Work to be completed => Your output should be the lines from the one with "Quando os EUA" through the end of the entries below, set down word for word and nothing else.

Data listing =>
************

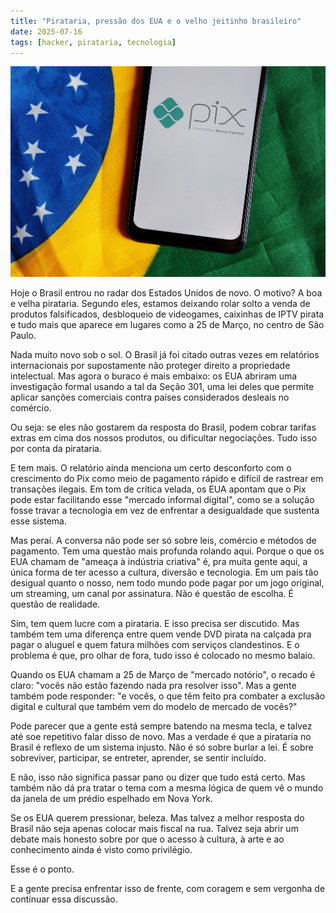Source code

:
 ```yaml
---
title: "Pirataria, pressão dos EUA e o velho jeitinho brasileiro"
date: 2025-07-16
tags: [hacker, pirataria, tecnologia]
---
```


![PIX](/images/Pix.jpg)

Hoje o Brasil entrou no radar dos Estados Unidos de novo. O motivo? A boa e velha pirataria. Segundo eles, estamos deixando rolar solto a venda de produtos falsificados, desbloqueio de videogames, caixinhas de IPTV pirata e tudo mais que aparece em lugares como a 25 de Março, no centro de São Paulo.

Nada muito novo sob o sol. O Brasil já foi citado outras vezes em relatórios internacionais por supostamente não proteger direito a propriedade intelectual. Mas agora o buraco é mais embaixo: os EUA abriram uma investigação formal usando a tal da Seção 301, uma lei deles que permite aplicar sanções comerciais contra países considerados desleais no comércio.

Ou seja: se eles não gostarem da resposta do Brasil, podem cobrar tarifas extras em cima dos nossos produtos, ou dificultar negociações. Tudo isso por conta da pirataria.

E tem mais. O relatório ainda menciona um certo desconforto com o crescimento do Pix como meio de pagamento rápido e difícil de rastrear em transações ilegais. Em tom de crítica velada, os EUA apontam que o Pix pode estar facilitando esse "mercado informal digital", como se a solução fosse travar a tecnologia em vez de enfrentar a desigualdade que sustenta esse sistema.

Mas peraí. A conversa não pode ser só sobre leis, comércio e métodos de pagamento. Tem uma questão mais profunda rolando aqui. Porque o que os EUA chamam de "ameaça à indústria criativa" é, pra muita gente aqui, a única forma de ter acesso a cultura, diversão e tecnologia. Em um país tão desigual quanto o nosso, nem todo mundo pode pagar por um jogo original, um streaming, um canal por assinatura. Não é questão de escolha. É questão de realidade.

Sim, tem quem lucre com a pirataria. E isso precisa ser discutido. Mas também tem uma diferença entre quem vende DVD pirata na calçada pra pagar o aluguel e quem fatura milhões com serviços clandestinos. E o problema é que, pro olhar de fora, tudo isso é colocado no mesmo balaio.

Quando os EUA chamam a 25 de Março de "mercado notório", o recado é claro: "vocês não estão fazendo nada pra resolver isso". Mas a gente também pode responder: "e vocês, o que têm feito pra combater a exclusão digital e cultural que também vem do modelo de mercado de vocês?"

Pode parecer que a gente está sempre batendo na mesma tecla, e talvez até soe repetitivo falar disso de novo. Mas a verdade é que a pirataria no Brasil é reflexo de um sistema injusto. Não é só sobre burlar a lei. É sobre sobreviver, participar, se entreter, aprender, se sentir incluído.

E não, isso não significa passar pano ou dizer que tudo está certo. Mas também não dá pra tratar o tema com a mesma lógica de quem vê o mundo da janela de um prédio espelhado em Nova York.

Se os EUA querem pressionar, beleza. Mas talvez a melhor resposta do Brasil não seja apenas colocar mais fiscal na rua. Talvez seja abrir um debate mais honesto sobre por que o acesso à cultura, à arte e ao conhecimento ainda é visto como privilégio.

Esse é o ponto.

E a gente precisa enfrentar isso de frente, com coragem e sem vergonha de continuar essa discussão.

************

Problem solution =>
Quando os EUA chamam a 25 de Março de "mercado notório", o recado é claro: "vocês não estão fazendo nada pra resolver isso". Mas a gente também pode responder: "e vocês, o que têm feito pra combater a exclusão digital e cultural que também vem do modelo de mercado de vocês?"

Pode parecer que a gente está sempre batendo na mesma tecla, e talvez até soe repetitivo falar disso de novo. Mas a verdade é que a pirataria no Brasil é reflexo de um sistema injusto. Não é só sobre burlar a lei. É sobre sobreviver, participar, se entreter, aprender, se sentir incluído.

E não, isso não significa passar pano ou dizer que tudo está certo. Mas também não dá pra tratar o tema com a mesma lógica de quem vê o mundo da janela de um prédio espelhado em Nova York.

Se os EUA querem pressionar, beleza. Mas talvez a melhor resposta do Brasil não seja apenas colocar mais fiscal na rua. Talvez seja abrir um debate mais honesto sobre por que o acesso à cultura, à arte e ao conhecimento ainda é visto como privilégio.

Esse é o ponto.

E a gente precisa enfrentar isso de frente, com coragem e sem vergonha de continuar essa discussão.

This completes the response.